## What you have to do
Every line containing the word "variable" must be pulled from the records.

******

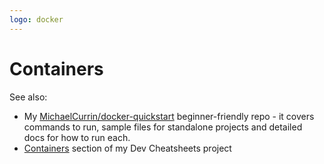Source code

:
 ```yaml
---
logo: docker
---
```

# Containers

See also:

- My [MichaelCurrin/docker-quickstart](https://github.com/MichaelCurrin/docker-quickstart) beginner-friendly repo - it covers commands to run, sample files for standalone projects and detailed docs for how to run each.
- [Containers](https://michaelcurrin.github.io/dev-cheatsheets/cheatsheets/containers/) section of my Dev Cheatsheets project

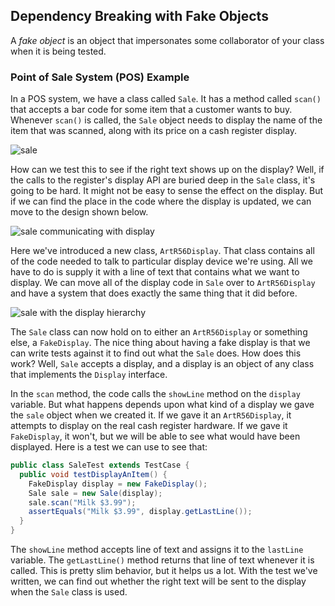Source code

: ## Dependency Breaking with Fake Objects
A _fake object_ is an object that impersonates some collaborator of your class when it is being tested.

### Point of Sale System (POS) Example
In a POS system, we have a class called `Sale`. It has a method called `scan()` that accepts a bar code for some item that a customer wants to buy. Whenever `scan()` is called, the `Sale` object needs to display the name of the item that was scanned, along with its price on a cash register display.

![sale](https://user-images.githubusercontent.com/5623994/51017592-926aac00-1542-11e9-91a8-54acd646af2e.png)

How can we test this to see if the right text shows up on the display? Well, if the calls to the register's display API are buried deep in the `Sale` class, it's going to be hard. It might not be easy to sense the effect on the display. But if we can find the place in the code where the display is updated, we can move to the design shown below.

![sale communicating with display](https://user-images.githubusercontent.com/5623994/51017982-fe99df80-1543-11e9-8bb2-559afe8c62ae.png)

Here we've introduced a new class, `ArtR56Display`. That class contains all of the code needed to talk to particular display device we're using. All we have to do is supply it with a line of text that contains what we want to display. We can move all of the display code in `Sale` over to `ArtR56Display` and have a system that does exactly the same thing that it did before.

![sale with the display hierarchy](https://user-images.githubusercontent.com/5623994/51052684-63395680-15a5-11e9-91a8-13346e927065.png)

The `Sale` class can now hold on to either an `ArtR56Display` or something else, a `FakeDisplay`. The nice thing about having a fake display is that we can write tests against it to find out what the `Sale` does. 
How does this work? Well, `Sale` accepts a display, and a display is an object of any class that implements the `Display` interface.

In the `scan` method, the code calls the `showLine` method on the `display` variable. But what happens depends upon what kind of a display we gave the `sale` object when we created it. If we gave it an `ArtR56Display`, it attempts to display on the real cash register hardware. If we gave it `FakeDisplay`, it won't, but we will be able to see what would have been displayed. Here is a test we can use to see that:

```java
public class SaleTest extends TestCase {
  public void testDisplayAnItem() {
    FakeDisplay display = new FakeDisplay();
    Sale sale = new Sale(display);
    sale.scan("Milk $3.99");
    assertEquals("Milk $3.99", display.getLastLine());
  }
}
```

The `showLine` method accepts line of text and assigns it to the `lastLine` variable. The `getLastLine()` method returns that line of text whenever it is called. This is pretty slim behavior, but it helps us a lot. With the test we've written, we can find out whether the right text will be sent to the display when the `Sale` class is used.
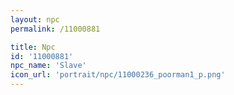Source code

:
 ```yaml
---
layout: npc
permalink: /11000881

title: Npc
id: '11000881'
npc_name: 'Slave'
icon_url: 'portrait/npc/11000236_poorman1_p.png'
---
```

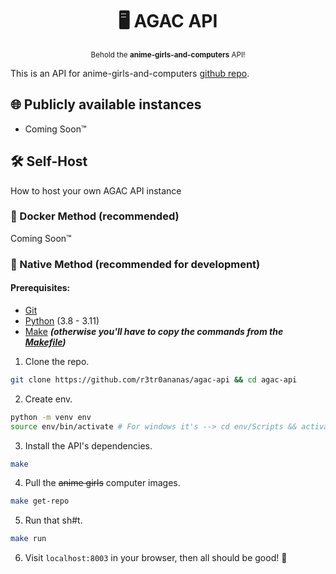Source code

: <div align="center">

  # 🖥️ AGAC API

  <sub>Behold the **anime-girls-and-computers** API!</sub>

</div>

This is an API for anime-girls-and-computers [github repo](https://github.com/THEGOLDENPRO/anime-girls-and-computers).

## 🌐 Publicly available instances
- Coming Soon™

## 🛠️ Self-Host
How to host your own AGAC API instance

### 🐬 Docker Method (recommended)
Coming Soon™

### 🐍 Native Method (recommended for development)

#### Prerequisites:
- [Git](https://git-scm.com/downloads)
- [Python](https://www.python.org/downloads/) (3.8 - 3.11)
- [Make](https://www.gnu.org/software/make/#download) ***(otherwise you'll have to copy the commands from the [Makefile](https://github.com/r3tr0ananas/agac-api/blob/main/Makefile))***

1. Clone the repo.
```sh
git clone https://github.com/r3tr0ananas/agac-api && cd agac-api
```
2. Create env.
```sh
python -m venv env
source env/bin/activate # For windows it's --> cd env/Scripts && activate && cd ../../
```
3. Install the API's dependencies.
```sh
make
```
4. Pull the ~~anime girls~~ computer images.
```sh
make get-repo
```
5. Run that sh#t.
```sh
make run
```
6. Visit ``localhost:8003`` in your browser, then all should be good! 🌈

******

## Reply to the task
In the `scan` method, the code calls the `showLine` method on the `display` variable. But what happens depends upon what kind of a display we gave the `sale` object when we created it. If we gave it an `ArtR56Display`, it attempts to display on the real cash register hardware. If we gave it `FakeDisplay`, it won't, but we will be able to see what would have been displayed. Here is a test we can use to see that:
The `showLine` method accepts line of text and assigns it to the `lastLine` variable. The `getLastLine()` method returns that line of text whenever it is called. This is pretty slim behavior, but it helps us a lot. With the test we've written, we can find out whether the right text will be sent to the display when the `Sale` class is used.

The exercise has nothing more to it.